# [EXERCISE BRIEF]
You are asked to filter the data below and copy every line holding "messaging".

(Dataset entries)
_ _ _

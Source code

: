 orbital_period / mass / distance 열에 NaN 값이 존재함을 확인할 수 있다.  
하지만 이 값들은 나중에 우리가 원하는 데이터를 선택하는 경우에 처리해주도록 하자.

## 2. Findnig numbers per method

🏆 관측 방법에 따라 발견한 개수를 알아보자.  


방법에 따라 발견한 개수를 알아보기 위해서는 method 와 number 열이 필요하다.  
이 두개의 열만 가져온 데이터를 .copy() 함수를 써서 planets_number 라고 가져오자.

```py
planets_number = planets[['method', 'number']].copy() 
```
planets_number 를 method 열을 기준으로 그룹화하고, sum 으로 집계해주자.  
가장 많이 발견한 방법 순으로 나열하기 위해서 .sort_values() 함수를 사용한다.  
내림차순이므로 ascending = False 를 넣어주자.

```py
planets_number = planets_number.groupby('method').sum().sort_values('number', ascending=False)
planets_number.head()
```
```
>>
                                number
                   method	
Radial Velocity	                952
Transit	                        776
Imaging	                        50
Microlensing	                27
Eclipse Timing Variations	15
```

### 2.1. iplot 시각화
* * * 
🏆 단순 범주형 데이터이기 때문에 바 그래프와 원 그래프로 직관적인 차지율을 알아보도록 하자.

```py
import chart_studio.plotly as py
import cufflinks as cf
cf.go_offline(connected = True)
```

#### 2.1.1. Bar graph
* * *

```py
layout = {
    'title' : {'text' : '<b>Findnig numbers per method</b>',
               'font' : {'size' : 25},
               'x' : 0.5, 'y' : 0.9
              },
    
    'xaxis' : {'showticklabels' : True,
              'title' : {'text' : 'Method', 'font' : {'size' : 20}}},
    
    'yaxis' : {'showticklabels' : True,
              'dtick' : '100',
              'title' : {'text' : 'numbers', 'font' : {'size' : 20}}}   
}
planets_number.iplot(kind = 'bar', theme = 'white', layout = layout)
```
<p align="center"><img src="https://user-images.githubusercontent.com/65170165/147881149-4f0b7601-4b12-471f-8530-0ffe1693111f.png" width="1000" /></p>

_ _ _

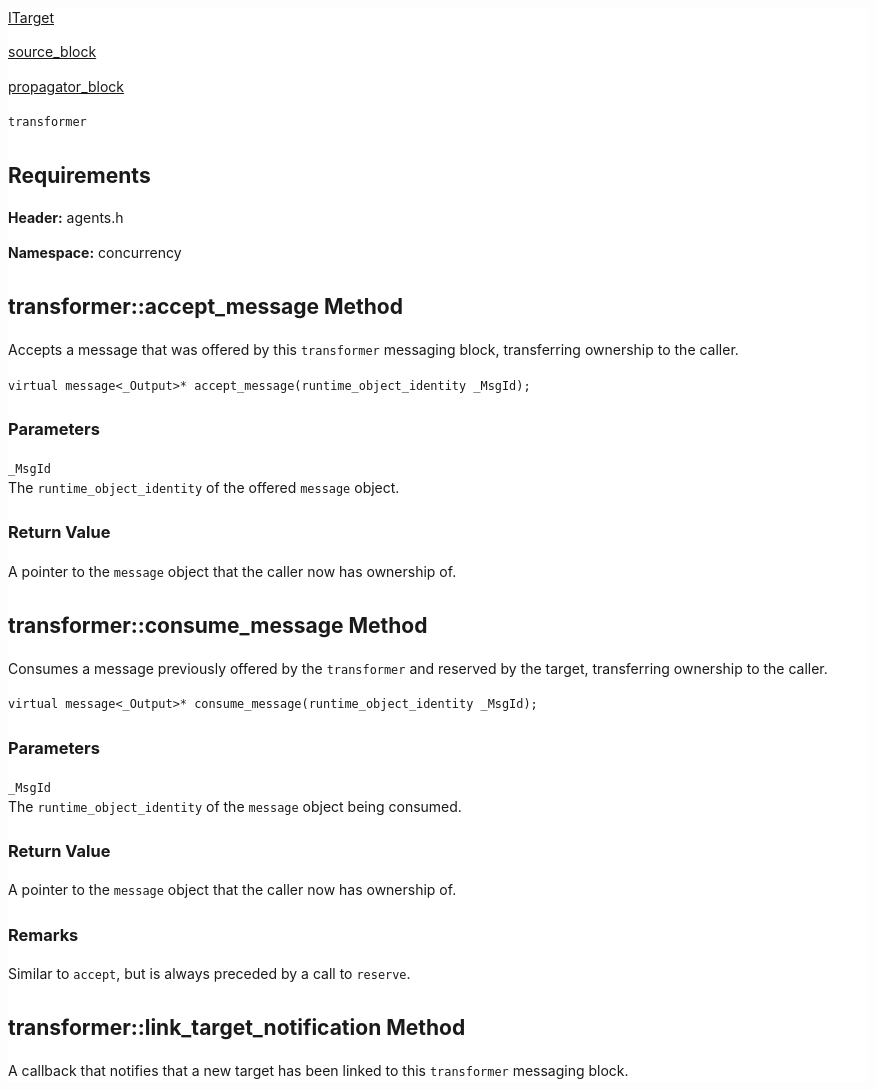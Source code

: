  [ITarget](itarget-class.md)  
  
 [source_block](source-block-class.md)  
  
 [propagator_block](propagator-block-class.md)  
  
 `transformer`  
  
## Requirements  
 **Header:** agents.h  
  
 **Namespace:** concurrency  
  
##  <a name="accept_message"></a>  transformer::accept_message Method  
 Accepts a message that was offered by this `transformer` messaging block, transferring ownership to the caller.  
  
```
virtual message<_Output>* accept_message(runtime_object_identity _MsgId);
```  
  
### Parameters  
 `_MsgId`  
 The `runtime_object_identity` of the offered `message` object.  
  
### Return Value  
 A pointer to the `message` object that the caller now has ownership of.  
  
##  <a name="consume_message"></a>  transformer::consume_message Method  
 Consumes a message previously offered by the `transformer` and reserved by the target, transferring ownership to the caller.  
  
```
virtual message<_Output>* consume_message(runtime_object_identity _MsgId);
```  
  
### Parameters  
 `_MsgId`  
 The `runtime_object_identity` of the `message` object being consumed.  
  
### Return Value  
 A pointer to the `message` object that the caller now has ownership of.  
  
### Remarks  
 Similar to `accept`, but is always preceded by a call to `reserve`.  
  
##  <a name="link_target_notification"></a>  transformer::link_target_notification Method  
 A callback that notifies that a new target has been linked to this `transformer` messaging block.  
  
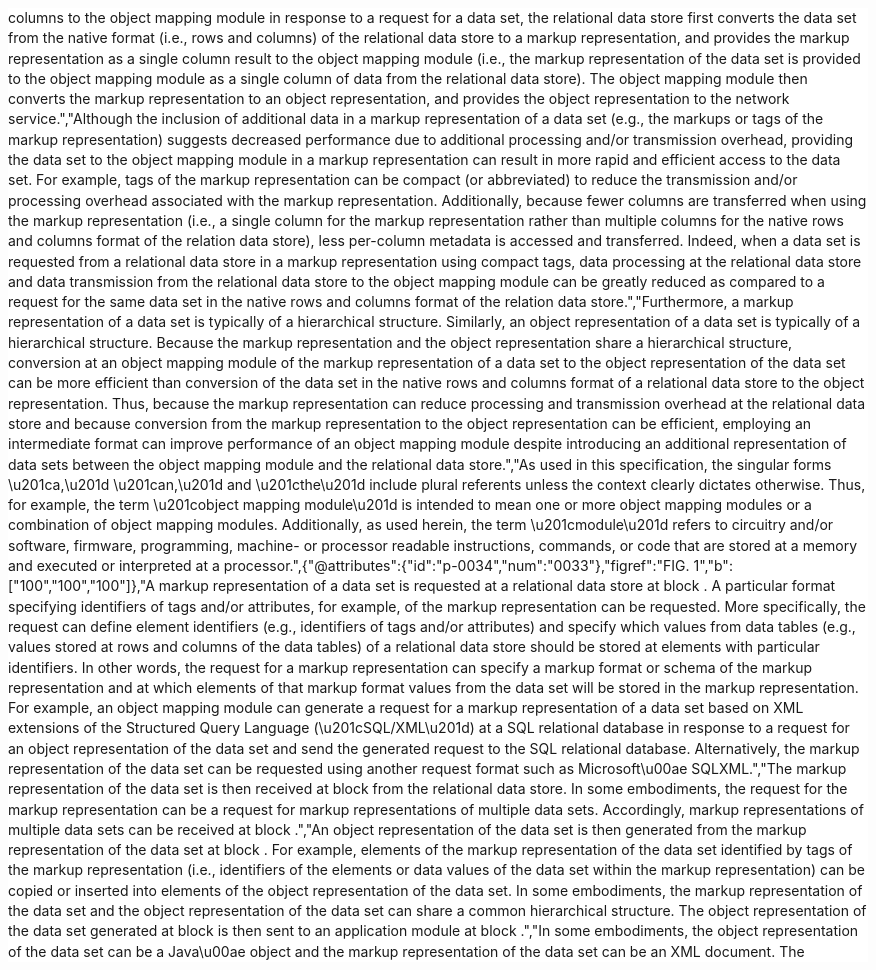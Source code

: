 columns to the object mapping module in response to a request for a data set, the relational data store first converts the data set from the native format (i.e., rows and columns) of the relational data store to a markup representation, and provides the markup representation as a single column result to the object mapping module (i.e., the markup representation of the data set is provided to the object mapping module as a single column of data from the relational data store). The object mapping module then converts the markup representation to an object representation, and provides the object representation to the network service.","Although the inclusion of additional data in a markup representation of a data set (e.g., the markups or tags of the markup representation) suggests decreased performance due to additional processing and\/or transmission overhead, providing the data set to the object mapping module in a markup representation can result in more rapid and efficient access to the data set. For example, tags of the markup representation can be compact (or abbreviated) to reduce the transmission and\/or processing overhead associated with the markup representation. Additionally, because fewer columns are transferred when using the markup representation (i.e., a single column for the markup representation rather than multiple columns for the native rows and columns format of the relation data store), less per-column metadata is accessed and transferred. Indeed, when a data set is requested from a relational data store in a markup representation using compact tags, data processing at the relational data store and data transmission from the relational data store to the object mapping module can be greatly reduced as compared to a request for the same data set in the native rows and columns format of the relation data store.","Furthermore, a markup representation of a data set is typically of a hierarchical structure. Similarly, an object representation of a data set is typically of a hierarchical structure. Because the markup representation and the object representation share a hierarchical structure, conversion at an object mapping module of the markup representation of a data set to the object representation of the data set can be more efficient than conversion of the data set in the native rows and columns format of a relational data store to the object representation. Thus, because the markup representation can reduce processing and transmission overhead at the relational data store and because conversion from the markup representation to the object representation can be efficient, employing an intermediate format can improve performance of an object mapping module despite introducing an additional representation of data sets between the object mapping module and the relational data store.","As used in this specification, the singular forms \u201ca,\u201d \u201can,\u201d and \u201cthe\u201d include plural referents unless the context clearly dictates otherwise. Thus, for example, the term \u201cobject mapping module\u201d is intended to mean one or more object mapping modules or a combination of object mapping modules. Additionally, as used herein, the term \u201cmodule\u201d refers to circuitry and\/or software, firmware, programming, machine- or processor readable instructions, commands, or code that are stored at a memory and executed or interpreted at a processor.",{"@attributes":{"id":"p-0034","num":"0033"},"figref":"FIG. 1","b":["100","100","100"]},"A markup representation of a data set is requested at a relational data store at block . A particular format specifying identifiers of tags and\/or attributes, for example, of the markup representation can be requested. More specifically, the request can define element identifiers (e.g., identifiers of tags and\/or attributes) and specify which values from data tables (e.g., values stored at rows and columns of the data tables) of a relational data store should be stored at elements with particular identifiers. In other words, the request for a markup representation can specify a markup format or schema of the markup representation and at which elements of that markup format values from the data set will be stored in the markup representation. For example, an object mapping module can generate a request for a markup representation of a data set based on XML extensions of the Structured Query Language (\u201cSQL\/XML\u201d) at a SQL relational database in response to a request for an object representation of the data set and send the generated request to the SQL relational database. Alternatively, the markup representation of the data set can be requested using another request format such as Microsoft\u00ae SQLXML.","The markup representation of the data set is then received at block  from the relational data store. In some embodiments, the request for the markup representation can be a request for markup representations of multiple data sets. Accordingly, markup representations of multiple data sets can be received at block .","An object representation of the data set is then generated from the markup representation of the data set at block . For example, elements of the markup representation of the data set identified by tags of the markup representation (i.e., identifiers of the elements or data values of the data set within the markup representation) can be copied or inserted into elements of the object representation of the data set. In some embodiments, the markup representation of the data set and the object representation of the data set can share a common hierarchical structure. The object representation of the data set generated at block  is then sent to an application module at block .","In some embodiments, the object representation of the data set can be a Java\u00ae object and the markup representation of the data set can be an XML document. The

_ _ _

# [COMPLETED EXERCISE]
 Accepts a message that was offered by this `transformer` messaging block, transferring ownership to the caller.  
 A callback that notifies that a new target has been linked to this `transformer` messaging block.  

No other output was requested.